Reproduce every entry exactly and leave its pictures out.
** Opening Materials provided block **
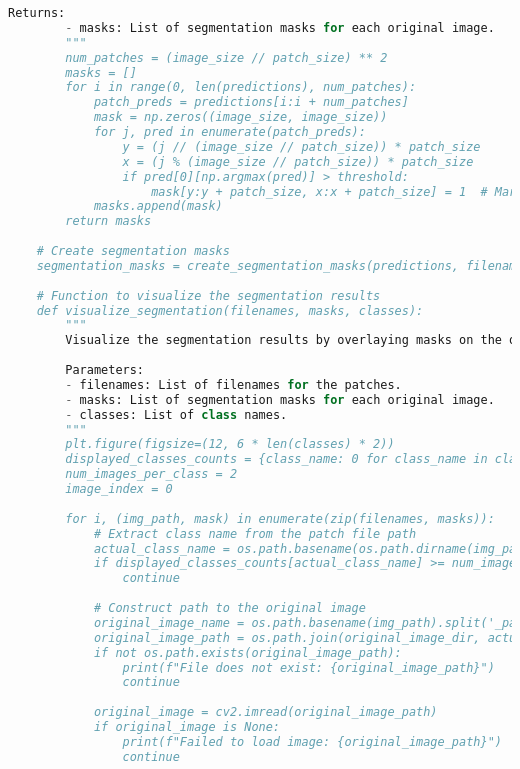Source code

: \begin{lstlisting}[language=Python]
        Returns:
        - masks: List of segmentation masks for each original image.
        """
        num_patches = (image_size // patch_size) ** 2
        masks = []
        for i in range(0, len(predictions), num_patches):
            patch_preds = predictions[i:i + num_patches]
            mask = np.zeros((image_size, image_size))
            for j, pred in enumerate(patch_preds):
                y = (j // (image_size // patch_size)) * patch_size
                x = (j % (image_size // patch_size)) * patch_size
                if pred[0][np.argmax(pred)] > threshold:
                    mask[y:y + patch_size, x:x + patch_size] = 1  # Mark as area of interest
            masks.append(mask)
        return masks
    
    # Create segmentation masks
    segmentation_masks = create_segmentation_masks(predictions, filenames, patch_size, image_size)
    
    # Function to visualize the segmentation results
    def visualize_segmentation(filenames, masks, classes):
        """
        Visualize the segmentation results by overlaying masks on the original images.
    
        Parameters:
        - filenames: List of filenames for the patches.
        - masks: List of segmentation masks for each original image.
        - classes: List of class names.
        """
        plt.figure(figsize=(12, 6 * len(classes) * 2))
        displayed_classes_counts = {class_name: 0 for class_name in classes}
        num_images_per_class = 2
        image_index = 0
    
        for i, (img_path, mask) in enumerate(zip(filenames, masks)):
            # Extract class name from the patch file path
            actual_class_name = os.path.basename(os.path.dirname(img_path))
            if displayed_classes_counts[actual_class_name] >= num_images_per_class:
                continue
    
            # Construct path to the original image
            original_image_name = os.path.basename(img_path).split('_patch_')[0] + '.jpg'
            original_image_path = os.path.join(original_image_dir, actual_class_name, original_image_name)
            if not os.path.exists(original_image_path):
                print(f"File does not exist: {original_image_path}")
                continue
    
            original_image = cv2.imread(original_image_path)
            if original_image is None:
                print(f"Failed to load image: {original_image_path}")
                continue
    

\end{lstlisting}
** Closing Materials provided block **
• **Response box**:
Source code

: \begin{lstlisting}[language=Python]
        Returns:
        - masks: List of segmentation masks for each original image.
        """
        num_patches = (image_size // patch_size) ** 2
        masks = []
        for i in range(0, len(predictions), num_patches):
            patch_preds = predictions[i:i + num_patches]
            mask = np.zeros((image_size, image_size))
            for j, pred in enumerate(patch_preds):
                y = (j // (image_size // patch_size)) * patch_size
                x = (j % (image_size // patch_size)) * patch_size
                if pred[0][np.argmax(pred)] > threshold:
                    mask[y:y + patch_size, x:x + patch_size] = 1  # Mark as area of interest
            masks.append(mask)
        return masks
    
    # Create segmentation masks
    segmentation_masks = create_segmentation_masks(predictions, filenames, patch_size, image_size)
    
    # Function to visualize the segmentation results
    def visualize_segmentation(filenames, masks, classes):
        """
        Visualize the segmentation results by overlaying masks on the original images.
    
        Parameters:
        - filenames: List of filenames for the patches.
        - masks: List of segmentation masks for each original image.
        - classes: List of class names.
        """
        plt.figure(figsize=(12, 6 * len(classes) * 2))
        displayed_classes_counts = {class_name: 0 for class_name in classes}
        num_images_per_class = 2
        image_index = 0
    
        for i, (img_path, mask) in enumerate(zip(filenames, masks)):
            # Extract class name from the patch file path
            actual_class_name = os.path.basename(os.path.dirname(img_path))
            if displayed_classes_counts[actual_class_name] >= num_images_per_class:
                continue
    
            # Construct path to the original image
            original_image_name = os.path.basename(img_path).split('_patch_')[0] + '.jpg'
            original_image_path = os.path.join(original_image_dir, actual_class_name, original_image_name)
            if not os.path.exists(original_image_path):
                print(f"File does not exist: {original_image_path}")
                continue
    
            original_image = cv2.imread(original_image_path)
            if original_image is None:
                print(f"Failed to load image: {original_image_path}")
                continue
    

\end{lstlisting}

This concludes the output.